Seit fast einem Vierteljahrhundert sind die beiden inzwischen ein Paar, leben mit den beiden fast erwachsenen Kindern Nicolas und Aida bei Salzburg. Zum 30-jährigen Bestehen der Stiftung hat die 47-jährige Almaz von ihrem 83-jährigen Mann die Leitung der Organisation komplett übernommen.

Bei einer Feier am Samstagabend in München übernahm sie offiziell den Vorstandsvorsitz. Rund 300 Freunde und prominente Botschafter feierten das Jubiläum der Äthiopienhilfe, die Böhm am 13. November 1981 gegründet hatte. Böhm, der nun Ehrenvorsitzender ist, nahm wegen eines Infekts nicht teil. Bereits seit 2004 war Almaz Böhm Vorsitzende des Stiftungsrates. 2008 legte Karlheinz Böhm auch das Tagesgeschäft in ihre Hände.

In Europa hält sie Vorträge über die Arbeit der Stiftung. In ihrem Heimatland, das sie mehrmals im Jahr besucht, kümmert sie sich persönlich um die verschiedenen Projekte, ist in deren Planung und Durchführung eingebunden.
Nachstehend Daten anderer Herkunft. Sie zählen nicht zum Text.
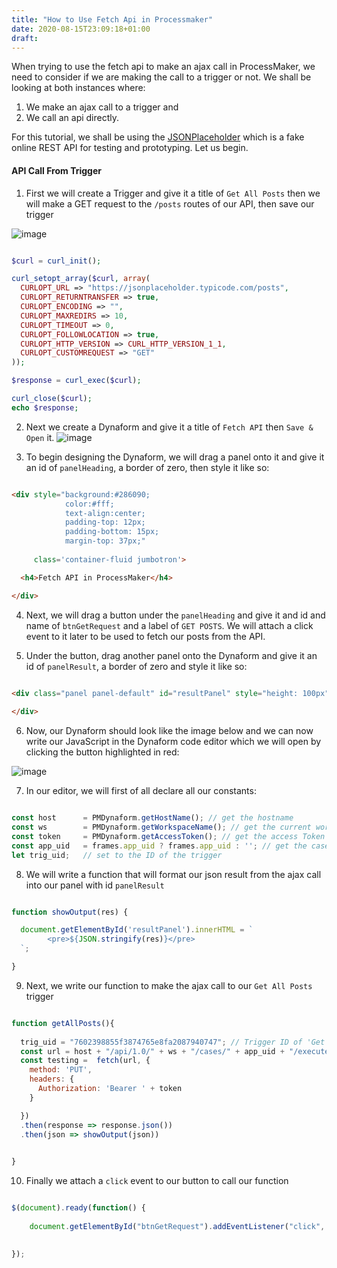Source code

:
```yaml
---
title: "How to Use Fetch Api in Processmaker"
date: 2020-08-15T23:09:18+01:00
draft: 
---
```


When trying to use the fetch api to make an ajax call in ProcessMaker, we need to consider if we are making the call to a trigger or not. We shall be looking at both instances where: 
1. We make an ajax call to a trigger and 
2. We call an api directly.

For this tutorial, we shall be using the [JSONPlaceholder](https://jsonplaceholder.typicode.com/) which is a fake online REST API for testing and prototyping. 
Let us begin.

#### API Call From Trigger

1. First we will create a Trigger and give it a title of ```Get All Posts``` then we will make a GET request to the ```/posts``` routes of our API, then save our trigger

![image](https://user-images.githubusercontent.com/22425217/90324000-33141f80-df61-11ea-8ec4-9f98da2345eb.png)




```php

$curl = curl_init();

curl_setopt_array($curl, array(
  CURLOPT_URL => "https://jsonplaceholder.typicode.com/posts",
  CURLOPT_RETURNTRANSFER => true,
  CURLOPT_ENCODING => "",
  CURLOPT_MAXREDIRS => 10,
  CURLOPT_TIMEOUT => 0,
  CURLOPT_FOLLOWLOCATION => true,
  CURLOPT_HTTP_VERSION => CURL_HTTP_VERSION_1_1,
  CURLOPT_CUSTOMREQUEST => "GET"
));

$response = curl_exec($curl);

curl_close($curl);
echo $response;

```

2. Next we create a Dynaform and give it a title of ```Fetch API``` then ```Save & Open``` it.
![image](https://user-images.githubusercontent.com/22425217/90323294-5c2fb280-df57-11ea-9d67-abdf48c57796.png)


3. To begin designing the Dynaform, we will drag a panel onto it and give it an id of ```panelHeading```, a border of zero, then style it like so:

```html

<div style="background:#286090; 
            color:#fff; 
            text-align:center; 
            padding-top: 12px; 
            padding-bottom: 15px; 
            margin-top: 37px;" 
     
     class='container-fluid jumbotron'>

  <h4>Fetch API in ProcessMaker</h4>

</div>

```

4. Next, we will drag a button under the ```panelHeading``` and give it and id and name of ```btnGetRequest``` and a label of ```GET POSTS```. We will attach a click event to it later to be used to fetch our posts from the API.

5. Under the button, drag another panel onto the Dynaform and give it an id of ```panelResult```, a border of zero and style it like so:

```html

<div class="panel panel-default" id="resultPanel" style="height: 100px">
	
</div>

```

6. Now, our Dynaform should look like the image below and  we can now write our JavaScript in the Dynaform code editor which we will open by clicking the button highlighted in red:

![image](https://user-images.githubusercontent.com/22425217/90822421-50176c80-e32c-11ea-954c-6d96481709d3.png)


7. In our editor, we will first of all declare all our constants:


```javascript

const host 		= PMDynaform.getHostName(); // get the hostname
const ws 		= PMDynaform.getWorkspaceName(); // get the current workspace
const token 	= PMDynaform.getAccessToken(); // get the access Token
const app_uid 	= frames.app_uid ? frames.app_uid : ''; // get the case ID
let trig_uid; 	// set to the ID of the trigger

```

8. We will write a function that will format our json result from the ajax call into our panel with id ```panelResult```

```javascript

function showOutput(res) {

  document.getElementById('resultPanel').innerHTML = `
		<pre>${JSON.stringify(res)}</pre>
  `;

}

```


9. Next, we write our function to make the ajax call to our ```Get All Posts``` trigger

```javascript

function getAllPosts(){
  
  trig_uid = "7602398855f3874765e8fa2087940747"; // Trigger ID of 'Get All Posts'
  const url = host + "/api/1.0/" + ws + "/cases/" + app_uid + "/execute-trigger/" + trig_uid;
  const testing =  fetch(url, {
    method: 'PUT',
    headers: {
      Authorization: 'Bearer ' + token
    }

  })
  .then(response => response.json())
  .then(json => showOutput(json))

 
}

```


10. Finally we attach a ```click``` event to our button to call our function

```javascript

$(document).ready(function() {
  
    document.getElementById("btnGetRequest").addEventListener("click", getAllPosts);

  
});

```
Als Äthiopierin vertrauen ihr die Menschen – sie spricht ihre Sprache und kennt ihre Lebensumstände.

Die Veränderungen in ihrem Land, nicht zuletzt initiiert von ihrem Mann und „Menschen für Menschen“, sind auch für Almaz Böhm überraschend. Vor allem im Hinblick auf die Frauen sei die Entwicklung regelrecht „revolutionär“. Almaz Böhms Hoffnung ist, dass sich „Menschen für Menschen“ irgendwann zurückziehen kann, weil die Äthiopier die Hilfe nicht mehr brauchen.